大槻奈那 マネックス証券 執行役員チーフ・アナリスト
欧州の銀行株が乱高下している。
何が問題なのか。2014年に欧州中央銀行(ECB)が導入したマイナス金利は、もちろん元凶の一つだ。デンマークでは今月、一定額以上預金者が対象ながら、貸出金利がマイナス0.6%の住宅ローンが登場して話題になった。ユーロ圏でもドイツの一部の銀行は0.5%の住宅ローンを提供している 。欧州では、少なくとも14銘柄の投機的格付企業の債券がマイナス利回りで取り引きされている。
さらに問題なのは、こうした利回りの低下で、不良債権が発生した時のバッファーが枯渇しつつあることだ。
2010─11年の財政危機後、欧州の不良債権問題は景気回復と債権売却などで徐々に落ち着いてきた。それでも、貸し出しに占める不良債権の比率はギリシャで41%、ポルトガルやイタリアでも8─9%と、日米に比べてまだ高い。欧州連合(EU)全体の不良債権額は 2019年3月時点で77兆円と、日本の10倍以上だ(ちなみにEUの貸出総額は日本の銀行の約4倍)。
さらにこのところ、地政学リスクの拡大などからクレジットリスクへの市場の警戒感は高まりつつある。これまで拡大基調にあった欧州のローン担保証券(CLO)市場は極めて低調だった 。報道によると、米国では今月、約2カ月前から資金を募っていた3社がレバレッジドローンの販売を中止した 。貿易摩擦の高まり、不安定な原油価格、景気後退リスクを懸念する投資家が質へと逃避していることが背景だ。
忍び寄るダウンサイドに備えるべく、今年4月 、欧州委員会不良債権に対する統一ルールを決めた。例えば、無担保貸出が新たに不良債権になった場合、3年以内に貸出に対して100%の資本を積まなければならない。
欧州では、足元で製造業を始めとする様々な経済指標が鈍化している。イタリアでは、ポピュリスト政権が空中分解し、政治的にも不確実性が増している。報じられているドイツの財政出動がどこまで景気を浮揚できるのか。

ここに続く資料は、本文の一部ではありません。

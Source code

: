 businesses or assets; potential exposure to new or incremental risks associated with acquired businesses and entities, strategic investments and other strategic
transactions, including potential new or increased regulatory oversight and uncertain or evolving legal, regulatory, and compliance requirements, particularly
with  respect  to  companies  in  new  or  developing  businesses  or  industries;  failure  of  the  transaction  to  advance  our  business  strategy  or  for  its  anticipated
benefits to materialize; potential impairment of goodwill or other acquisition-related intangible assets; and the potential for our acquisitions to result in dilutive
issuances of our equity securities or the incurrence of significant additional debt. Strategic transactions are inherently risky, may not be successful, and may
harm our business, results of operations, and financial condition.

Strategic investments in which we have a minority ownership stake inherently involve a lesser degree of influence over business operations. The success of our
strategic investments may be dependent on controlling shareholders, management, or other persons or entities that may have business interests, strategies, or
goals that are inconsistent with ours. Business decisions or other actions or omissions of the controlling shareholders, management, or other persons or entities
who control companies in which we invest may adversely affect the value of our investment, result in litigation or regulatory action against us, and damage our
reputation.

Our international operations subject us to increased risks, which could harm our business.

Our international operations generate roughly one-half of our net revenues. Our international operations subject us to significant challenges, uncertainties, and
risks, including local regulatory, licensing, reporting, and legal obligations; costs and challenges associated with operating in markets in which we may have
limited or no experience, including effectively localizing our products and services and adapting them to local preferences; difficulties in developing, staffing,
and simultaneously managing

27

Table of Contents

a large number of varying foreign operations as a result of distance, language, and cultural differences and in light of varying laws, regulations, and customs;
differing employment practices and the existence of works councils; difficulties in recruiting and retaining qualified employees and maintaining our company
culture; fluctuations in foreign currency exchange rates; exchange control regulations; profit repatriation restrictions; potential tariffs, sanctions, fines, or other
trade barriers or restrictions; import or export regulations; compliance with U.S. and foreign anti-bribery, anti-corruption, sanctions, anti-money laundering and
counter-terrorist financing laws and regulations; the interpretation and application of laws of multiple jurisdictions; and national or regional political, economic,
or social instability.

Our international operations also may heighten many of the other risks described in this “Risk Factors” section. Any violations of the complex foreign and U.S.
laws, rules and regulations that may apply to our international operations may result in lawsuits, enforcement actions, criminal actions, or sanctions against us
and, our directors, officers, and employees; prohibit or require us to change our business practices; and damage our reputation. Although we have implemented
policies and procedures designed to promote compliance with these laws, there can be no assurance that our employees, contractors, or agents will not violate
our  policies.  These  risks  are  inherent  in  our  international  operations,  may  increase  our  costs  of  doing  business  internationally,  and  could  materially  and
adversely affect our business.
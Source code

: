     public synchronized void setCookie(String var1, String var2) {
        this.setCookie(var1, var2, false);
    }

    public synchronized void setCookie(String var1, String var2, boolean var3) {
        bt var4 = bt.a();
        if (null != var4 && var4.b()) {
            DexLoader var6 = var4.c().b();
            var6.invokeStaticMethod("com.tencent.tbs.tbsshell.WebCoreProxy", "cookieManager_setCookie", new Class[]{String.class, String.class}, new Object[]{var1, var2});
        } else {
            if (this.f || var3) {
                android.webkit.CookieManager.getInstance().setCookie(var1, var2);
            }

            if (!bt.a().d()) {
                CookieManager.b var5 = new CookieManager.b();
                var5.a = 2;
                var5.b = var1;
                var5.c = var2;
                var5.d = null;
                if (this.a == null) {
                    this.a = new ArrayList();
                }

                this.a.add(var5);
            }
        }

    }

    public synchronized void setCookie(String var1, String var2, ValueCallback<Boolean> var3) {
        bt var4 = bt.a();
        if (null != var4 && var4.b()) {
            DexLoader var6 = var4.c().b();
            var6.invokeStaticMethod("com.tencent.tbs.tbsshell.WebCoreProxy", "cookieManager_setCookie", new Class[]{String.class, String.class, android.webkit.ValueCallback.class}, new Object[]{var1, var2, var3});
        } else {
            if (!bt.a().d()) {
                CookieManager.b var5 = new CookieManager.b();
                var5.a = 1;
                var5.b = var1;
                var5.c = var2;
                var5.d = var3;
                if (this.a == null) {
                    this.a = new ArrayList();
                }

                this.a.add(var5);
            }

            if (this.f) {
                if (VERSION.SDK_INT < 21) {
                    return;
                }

次の景気後退まで残された時間は多くない。欧州の金融システムには試練の時が近づいている。

第一生命経済研究所 調査研究本部 経済調査部 主席エコノミスト 田中 理
9月ECB理事会で、預金ファシリティ金利の10bps引き下げ、階層化は検討継続も導入見送り、資産買い入れの再開決定、具体的な制度設計は後日発表するとみる。この他に、既に発表した貸出条件付長期資金供給オペの第三弾(TLTRO3)の条件緩和(優遇金利はオペ期間中の預金ファシリティ金利の平均+10bps、例えば10bpsの上乗せ金利をな くすなど)、時間条件型から状態条件型へのフォワード・ガイダンスの変更なども考えられる。
この段階での資産買い入れの詳細決定が難しいのであれば、ひとまず買い入れを決定、もしくは 近い将来の買い入れ決定を強く示唆し、具体的な制度設計や技術条件は今後詰める形で発表することも可能だ(過去にはそうした手順を踏むケースが多い)。この場合、10月末で退任するドラギ総裁が資産買い入れの再開を決定し、11月に就任するラガルド次期総裁に具体策を託すことになる。 金融政策の変更は、事務方スタッフなどの検討を元にチーフ・エコノミストであるレーン理事が提案し(総裁、副総裁、4名の理事の役員会内では事前にすり合わせがされている模様)、それを役員会のメンバーと19名の各国中銀総裁(投票権を持つのは役員会の6名+輪番制の中銀総裁15名の 計21名)の多数決で決定される。